Obviously, the arrangement of trees about your new property will affect your home’s aesthetics. Trees can provide privacy from neighboring properties, and can frame a charming back yard. In suitable arrangements, they can enhance the overall appearance and curb appeal of your residence. They can offer habitat for endearing songbirds, squirrels and owls. And, in concert with shrubs, flowers, ground cover and planting beds, they can create a marvel of romantic domesticity.
Trees can also aid in tempering your property’s environs and in saving you energy. Evergreens placed in the path of prevailing winter winds can shelter you from cold and draft. Deciduous trees along southern and western faces can offer relief from the hottest rays of summer sun, then shed their foliage to let in the desired low sun of colder months. Treelines can work as snow fences, modulating snowfall across your property.

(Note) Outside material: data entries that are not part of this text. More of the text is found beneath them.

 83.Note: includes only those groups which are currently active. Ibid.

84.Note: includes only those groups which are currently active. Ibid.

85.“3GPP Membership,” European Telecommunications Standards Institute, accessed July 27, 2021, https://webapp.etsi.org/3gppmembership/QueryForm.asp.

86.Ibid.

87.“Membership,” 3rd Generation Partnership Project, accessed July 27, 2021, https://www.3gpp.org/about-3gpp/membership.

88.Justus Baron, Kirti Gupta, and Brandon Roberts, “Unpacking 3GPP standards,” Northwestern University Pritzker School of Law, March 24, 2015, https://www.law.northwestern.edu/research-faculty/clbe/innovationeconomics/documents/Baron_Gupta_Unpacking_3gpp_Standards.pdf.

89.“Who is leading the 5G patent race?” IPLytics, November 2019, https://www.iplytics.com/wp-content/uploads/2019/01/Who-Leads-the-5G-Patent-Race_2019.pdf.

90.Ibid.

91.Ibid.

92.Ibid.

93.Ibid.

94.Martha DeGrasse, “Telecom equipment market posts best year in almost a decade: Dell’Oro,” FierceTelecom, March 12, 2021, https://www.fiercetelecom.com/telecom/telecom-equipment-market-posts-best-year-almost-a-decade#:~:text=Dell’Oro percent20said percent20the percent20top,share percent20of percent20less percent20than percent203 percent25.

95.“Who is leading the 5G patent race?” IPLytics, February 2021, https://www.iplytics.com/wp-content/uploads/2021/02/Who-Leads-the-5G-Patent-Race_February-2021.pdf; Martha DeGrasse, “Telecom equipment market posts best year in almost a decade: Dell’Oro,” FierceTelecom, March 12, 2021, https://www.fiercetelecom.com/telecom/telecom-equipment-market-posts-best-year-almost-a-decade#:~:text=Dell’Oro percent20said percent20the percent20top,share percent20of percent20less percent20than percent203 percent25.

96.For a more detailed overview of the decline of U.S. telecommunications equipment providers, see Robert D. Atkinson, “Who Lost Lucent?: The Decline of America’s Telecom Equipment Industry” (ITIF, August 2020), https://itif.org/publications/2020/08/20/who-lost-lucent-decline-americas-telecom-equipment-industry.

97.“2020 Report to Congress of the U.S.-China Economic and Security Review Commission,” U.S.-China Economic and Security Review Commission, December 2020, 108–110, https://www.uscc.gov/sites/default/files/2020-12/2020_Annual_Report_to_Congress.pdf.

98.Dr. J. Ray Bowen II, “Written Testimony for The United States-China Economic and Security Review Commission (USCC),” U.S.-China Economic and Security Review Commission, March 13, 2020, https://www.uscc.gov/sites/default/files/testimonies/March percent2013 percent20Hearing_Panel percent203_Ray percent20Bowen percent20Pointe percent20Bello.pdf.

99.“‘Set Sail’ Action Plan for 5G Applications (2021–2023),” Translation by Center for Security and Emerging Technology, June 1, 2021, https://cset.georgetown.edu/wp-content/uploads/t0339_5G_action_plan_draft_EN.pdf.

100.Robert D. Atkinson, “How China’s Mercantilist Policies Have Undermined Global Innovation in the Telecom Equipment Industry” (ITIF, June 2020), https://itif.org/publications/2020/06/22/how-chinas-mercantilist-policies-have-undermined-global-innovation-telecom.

But trees on your property can also cause you concern and harm. Older trees with dying and broken crowns (or ‘snags’) can snap to cause damage below, or may require substantial expense to top off or remove entirely. Growing trees close to walks, drives and foundations can sometimes wreak havoc with spreading roots, causing cracking, heaving or water penetration. Tall trees close to your house can also litter your roof and gutters with leaves, branchlets, seeds and fruit, requiring occasional gutter cleaning and additional wear (or even damage) of roof materials. Many decorative and fruiting trees shed leaves, blossoms, seeds and fruit that may, in your view, constitute litter and an annoying nuisance to clean from walks, drives, vehicles, decks or yard furniture. And be particularly watchful for any tree or shrub having leaves, seeds or fruit that may be toxic to children or pets.
In areas where brush fires present a hazard, all trees and tall shrubs should be kept a reasonable distance from your home, as a firebreak. And, throughout many parts of the country — especially the Southwest and Florida — you must be sure not to introduce any of a great number of invasive or exotic species of tree and shrub.
Finally, you should check with your new home’s community regulations regarding trees. Many communities now restrict how many and which large trees may be cleared from a new home site, or require replacement planting for any lost trees. Others limit newly planted trees to a controlled list of species.